John Havelock: The 1 percent have ruled for a long time

commentNovember 24, 2012 

Today's commentary comes to you from Venice, the end of an Italian tour starting in Rome and wandering through intervening communities far removed from Alaskan and American politics, no?

Well, still a shadow of interest here. The American election is fading into the past with a sense of relief. Romney represented the unknown and the possibility of instability. In Italy as the rest of Europe, his electioneering tactics made people nervous. His stated intention to name China a currency manipulator on "day one" reflected ignorance of the fragile complexity of international money markets. His bellicose shift to the right of Obama on Iran and the identification of Russia as the number one foe were also considered evidence of amateurism. Obama was the established pro.

What we let pass as froth from the to and fro of American politics alarmed Europeans. So now it is over. Europe breathes a sigh of relief and moves back to fretting over real global problems.

At home and in Europe, economic recession and cure are interrelated in origins and solutions. Things are much worse in Greece but instability is not noticeable to an American tourist in northern Italy. And, oh yes, an Alaskan still gets questions about "Sarah," seeing Russia from your doorstep, etc. Then there is amazement at the dumping of an asset like Petraeus over a romantic affair. How silly and unsophisticated the Americans are!

The local scenery brings to mind the 1 percent, let us call it the oligarch issue, a presence in Western politics through the ages. Italy's fabulous art and architecture all come from financing by its great families. The Medici and Borghese are prominent examples but hardly the only ones famous for producing popes, homicides, magnificent art and awesome architecture. In the late Middle Ages, roughly 800 to 1300 AD, military dynasties and then city states ruled feudal style with power established by hereditary principle, God's will and military force. Starting in the Renaissance, beginning roughly in the 14th century, the growth of commerce pushed economic power to the fore. Supported through alliances with the church, confirming God's approval of the status quo, the oligarchs added economic power to the arsenals of the privileged.

The Medici and the Borgia were the job creators. Hundreds of artisans and artists, domestic servants and guards owed their livelihood to the emerging forms of economic organization.
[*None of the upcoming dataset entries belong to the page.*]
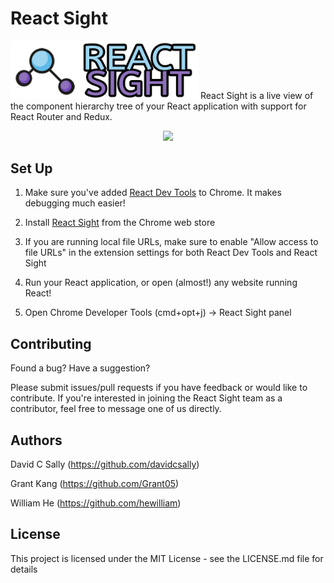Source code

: # React Sight
<img src="/assets/sidewaylogo4.png" width="300"/>
React Sight is a live view of the component hierarchy tree of your React application with support for React Router and Redux.

<p align="center">
  <img src="/assets/testingDEMO.gif">
</p>

## Set Up
1. Make sure you've added [React Dev Tools](https://chrome.google.com/webstore/detail/react-developer-tools/fmkadmapgofadopljbjfkapdkoienihi) to Chrome. It makes debugging much easier!

2. Install [React Sight](https://chrome.google.com/webstore/detail/react-sight/aalppolilappfakpmdfdkpppdnhpgifn) from the Chrome web store

3. If you are running local file URLs, make sure to enable "Allow access to file URLs" in the extension settings for both React Dev Tools and React Sight

4. Run your React application, or open (almost!) any website running React!

5. Open Chrome Developer Tools (cmd+opt+j) -> React Sight panel

## Contributing

Found a bug? Have a suggestion?

Please submit issues/pull requests if you have feedback or would like to contribute. If you're interested in joining the React Sight team as a contributor, feel free to message one of us directly.

## Authors

David C Sally (https://github.com/davidcsally)

Grant Kang (https://github.com/Grant05)

William He (https://github.com/hewilliam)

## License

This project is licensed under the MIT License - see the LICENSE.md file for details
Throughout Italy it is simply stunning to see what was done, without the benefit of modern technology, to build stuff. These great family alliances, demonstrated to each other and to the populace both their comparative, competitive power and the power of the established order of things by building castle-palaces and cathedrals decorated with artistic display in awesome quantity and quality beyond anything done since. In the Renaissance, largely untouched by democratic theory, the show of wealth demonstrated power -- don't mess with us or the world will come down on you.

Maybe today we need to believe in the order of things as they are even without intimidating display. What "is" must make sense so our lives make sense. Accordingly it is arguably natural that some families and some people lead lives of economic power necessarily accompanied by privileged consumption.

The harbors around the Italian and French Riviera, just as select ports in the Caribbean, are filled with giant, fully crewed yachts, ready for the occasional week of pleasure of an owner. Yachts are one of the few ways in which a shyer oligarchy now demonstrates wealth. There is no competition in tower height or palace size now. Mansions are less extravagant, usually discreetly concealed, though amazing conglomerations exist along select Florida waterways and other hangouts for serious money.

Nature and history appear to support the notion that hierarchy is inherent in the human condition and that some style of hierarchy is required to foster economic strength. It is less apparent that the rewards of those who organize the labor of others to produce wealth must be so disproportionate to the wealth of the community of which they are intrinsically a part.


John Havelock is a former Alaska attorney general.